Intel’s CEO is stepping down as the stalwart American chipmaker has struggled to keep pace with the artificial intelligence revolution.
The company announced that Pat Gelsinger, who’d led Intel since 2021 and logged more than 30 years in various positions with the chipmaker, had retired from the company effective Sunday.
“While we have made significant progress in regaining manufacturing competitiveness and building the capabilities to be a world-class foundry, we know that we have much more work to do at the company and are committed to restoring investor confidence,” Intel’s board chair, Frank Yeary, said in a news release.
Intel, once the standard-bearer for American computer chip manufacturing, has struggled to keep up with the turn toward AI computing over the past couple years. Having largely missed out on the smartphone boom of the 2010s, Intel could not afford another misstep by failing to anticipate the next major tech trend.
Yet, it largely has missed the mark — and has suffered disastrous consequences as a result.
As the AI boom began to dawn in 2022, major tech giants began to tap a rival chipmaker, Nvidia, to handle many of their AI computer processing needs.
That’s because Nvidia’s graphics processing unit (GPU) chips are better able to handle the strenuous computing power needs of AI processes. Nvidia’s GPUs are able to perform calculations more efficiently thanks to their “parallel processing ability,” whereas regular computer-processing units, or CPUs — the kind of chips Intel has long specialized in — are better suited for straightforward computing tasks like writing files to a disk.

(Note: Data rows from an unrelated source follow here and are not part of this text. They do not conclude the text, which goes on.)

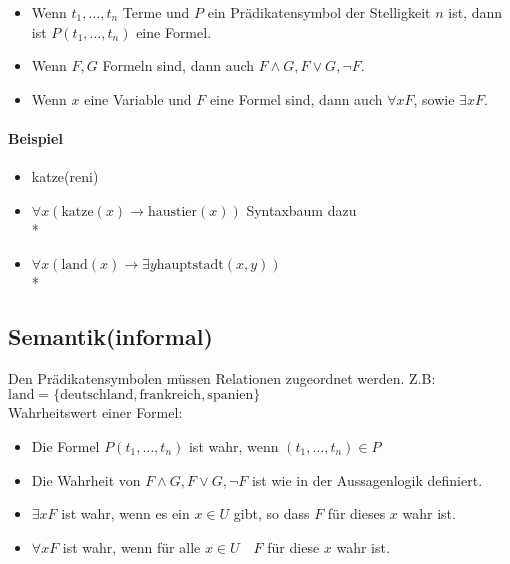 \documentclass[a4paper]{scrartcl}
\begin{document}
\begin{itemize}
\item Wenn $t_1,\dots,t_n$ Terme und $P$ ein Prädikatensymbol der Stelligkeit $n$ ist, dann ist $P(t_1,\dots,t_n)$ eine Formel.
\item Wenn $F,G$ Formeln sind, dann auch $F \wedge G, F\vee G, \neg F$.
\item Wenn $x$ eine Variable und $F$ eine Formel sind, dann auch $\forall x F$, sowie $\exists x F$.
\end{itemize}
\paragraph{Beispiel} 
\begin{itemize}
\item katze(reni)
\item $\forall x (\text{katze}(x) \rightarrow \text{haustier}(x)) $
Syntaxbaum dazu \\* 
\item $\forall x(\text{land}(x) \rightarrow \exists y \text{hauptstadt}(x,y))$ \\*
\end{itemize}

\subsection{Semantik(informal)} Den Prädikatensymbolen müssen Relationen zugeordnet werden. Z.B: $\text{land} = \{\text{deutschland},\text{frankreich},\text{spanien}\}$\\
Wahrheitswert einer Formel:
\begin{itemize}
\item Die Formel $P(t_1,\dots,t_n)$ ist wahr, wenn $(t_1,\dots,t_n) \in P$
\item Die Wahrheit von $F \wedge G, F \vee G, \neg F$ ist wie in der Aussagenlogik definiert.
\item $\exists xF$ ist wahr, wenn es ein $x \in U$ gibt, so dass $F$ für dieses $x$ wahr ist.
\item $\forall xF$ ist wahr, wenn für alle $x \in U \quad F$ für diese $x$ wahr ist.
\end{itemize}
\end{document}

As a result, demand for Nvidia’s chips has proven virtually insatiable.
Intel shares have declined 61% since Gelsinger took over, while Nvidia’s surged more than 820% over the same time period.
The S&P 500 rose 54% over that time.
Nvidia is now valued at more than $3 trillion, while Intel’s market cap stands at approximately $100 billion — about 30-times smaller than Nvidia.
Gelsinger had embarked on a campaign to turn the company’s fortunes around, stating in Intel’s most recent earnings report that it was in the midst of its most critical restructuring since it was established in 1968.
The Biden administration has sought to support Intel through CHIPS Act funding — but last month, announced it was reducing the size of a planned investment by $600 million compared with the award it had earlier announced in March. While some of that was due to Intel having also announced a $3 billion Defense Department contract, the Commerce Department noted that timelines for some projects had extended beyond a 2030 government deadline.